Stuart Kauffman extended Wright's framework in the 1990s with his NK fitness landscape model, demonstrating that as the number of interacting variables (K) increases, the landscape becomes increasingly rugged — more local peaks, steeper valleys, and greater distance between local and global optima. The more complex the system, the harder it is to find the global best. A startup with three variables (product, market, pricing) navigates a relatively smooth landscape. A multinational corporation with hundreds of interdependent variables (product lines, geographies, regulatory environments, organisational structures, partner relationships) navigates a landscape so rugged that the global maximum may be unreachable through any sequence of incremental moves. The only path to the highest peak may require a discontinuous leap — what business strategists call a pivot and what Kuhn called a paradigm shift.
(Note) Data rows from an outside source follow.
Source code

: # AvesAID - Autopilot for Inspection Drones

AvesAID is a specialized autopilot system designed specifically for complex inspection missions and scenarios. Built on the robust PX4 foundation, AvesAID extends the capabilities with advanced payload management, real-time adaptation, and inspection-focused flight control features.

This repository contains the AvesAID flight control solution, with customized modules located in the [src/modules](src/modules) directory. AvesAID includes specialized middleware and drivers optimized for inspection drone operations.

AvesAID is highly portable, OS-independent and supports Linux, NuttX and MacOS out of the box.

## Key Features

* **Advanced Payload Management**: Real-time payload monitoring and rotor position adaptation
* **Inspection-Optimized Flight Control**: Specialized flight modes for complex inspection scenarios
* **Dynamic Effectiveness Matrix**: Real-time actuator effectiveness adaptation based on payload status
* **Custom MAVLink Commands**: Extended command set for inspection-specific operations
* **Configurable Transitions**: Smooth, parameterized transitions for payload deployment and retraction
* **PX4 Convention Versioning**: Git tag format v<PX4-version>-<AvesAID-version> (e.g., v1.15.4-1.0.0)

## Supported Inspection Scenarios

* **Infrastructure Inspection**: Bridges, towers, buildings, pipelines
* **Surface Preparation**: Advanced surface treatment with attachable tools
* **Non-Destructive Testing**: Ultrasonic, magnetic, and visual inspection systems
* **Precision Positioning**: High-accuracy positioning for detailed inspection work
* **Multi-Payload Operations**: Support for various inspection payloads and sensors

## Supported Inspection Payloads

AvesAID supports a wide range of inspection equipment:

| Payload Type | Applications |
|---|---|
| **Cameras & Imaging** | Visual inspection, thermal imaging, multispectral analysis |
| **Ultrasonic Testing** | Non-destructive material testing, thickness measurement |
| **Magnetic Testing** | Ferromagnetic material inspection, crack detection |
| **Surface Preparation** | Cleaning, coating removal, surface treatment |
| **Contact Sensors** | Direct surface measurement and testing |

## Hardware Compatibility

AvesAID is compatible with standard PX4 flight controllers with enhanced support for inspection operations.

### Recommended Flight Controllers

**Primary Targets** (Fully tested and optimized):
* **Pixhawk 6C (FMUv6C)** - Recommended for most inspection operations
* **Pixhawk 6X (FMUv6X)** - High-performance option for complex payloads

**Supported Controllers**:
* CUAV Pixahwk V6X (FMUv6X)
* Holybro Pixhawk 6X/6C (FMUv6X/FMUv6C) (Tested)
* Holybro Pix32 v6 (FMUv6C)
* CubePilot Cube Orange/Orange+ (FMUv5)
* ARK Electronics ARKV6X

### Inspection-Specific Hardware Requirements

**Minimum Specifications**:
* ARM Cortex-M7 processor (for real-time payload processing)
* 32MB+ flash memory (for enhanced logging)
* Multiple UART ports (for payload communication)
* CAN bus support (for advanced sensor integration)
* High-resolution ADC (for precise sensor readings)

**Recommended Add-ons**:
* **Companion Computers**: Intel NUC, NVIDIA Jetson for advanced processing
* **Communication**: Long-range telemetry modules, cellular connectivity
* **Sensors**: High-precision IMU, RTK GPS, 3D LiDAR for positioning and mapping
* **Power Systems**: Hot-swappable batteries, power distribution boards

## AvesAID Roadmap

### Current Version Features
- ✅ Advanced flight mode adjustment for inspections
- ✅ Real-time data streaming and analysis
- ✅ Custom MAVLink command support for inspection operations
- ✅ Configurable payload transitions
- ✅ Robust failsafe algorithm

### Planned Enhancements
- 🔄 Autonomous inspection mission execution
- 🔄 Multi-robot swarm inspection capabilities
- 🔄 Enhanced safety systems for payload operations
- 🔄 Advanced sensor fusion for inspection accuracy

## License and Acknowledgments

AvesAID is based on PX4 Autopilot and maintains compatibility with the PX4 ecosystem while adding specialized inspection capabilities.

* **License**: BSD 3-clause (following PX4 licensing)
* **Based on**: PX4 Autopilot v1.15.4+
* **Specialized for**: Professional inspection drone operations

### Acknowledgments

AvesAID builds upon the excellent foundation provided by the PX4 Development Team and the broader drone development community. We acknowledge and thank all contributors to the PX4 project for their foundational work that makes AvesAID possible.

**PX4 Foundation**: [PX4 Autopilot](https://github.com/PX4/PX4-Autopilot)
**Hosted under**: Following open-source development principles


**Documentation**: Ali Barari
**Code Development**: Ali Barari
The concept shows up with different vocabulary across every domain that matters. In machine learning, it's the problem of gradient descent converging to suboptimal solutions — the reason researchers use techniques like random restarts, momentum, and learning rate scheduling to shake models out of local minima. In career theory, it's the "golden handcuffs" problem — high-paying positions that are locally optimal but globally suboptimal because they prevent exploration of higher-ceiling trajectories. In product strategy, it's feature-factory syndrome — teams that optimise an existing feature set because the metrics are clear and the improvements are measurable, while the fundamentally better product architecture remains unbuilt because nobody wants to reset the dashboard to zero. In investment theory, it's the disposition effect — the tendency to hold losing positions too long and sell winning positions too early, which Hersh Shefrin and Meir Statman documented in 1985, and which functions as a local-maximum trap in portfolio construction.
The practical power of the model is diagnostic. It forces a question that incremental thinking never asks: is the ceiling on my current trajectory high enough? You can optimise a horse-drawn carriage for decades — lighter materials, better suspension, faster horses — and never arrive at the automobile. Every improvement is real. Every improvement is progress. And every improvement takes you further from the insight that the entire framework should be abandoned. The local maximum of horse-drawn transport is infinitely below the global maximum of combustion-engine transport, and no amount of optimisation within the first paradigm reaches the second. You have to descend — abandon the working system — and cross a valley of uncertainty before the higher peak becomes accessible.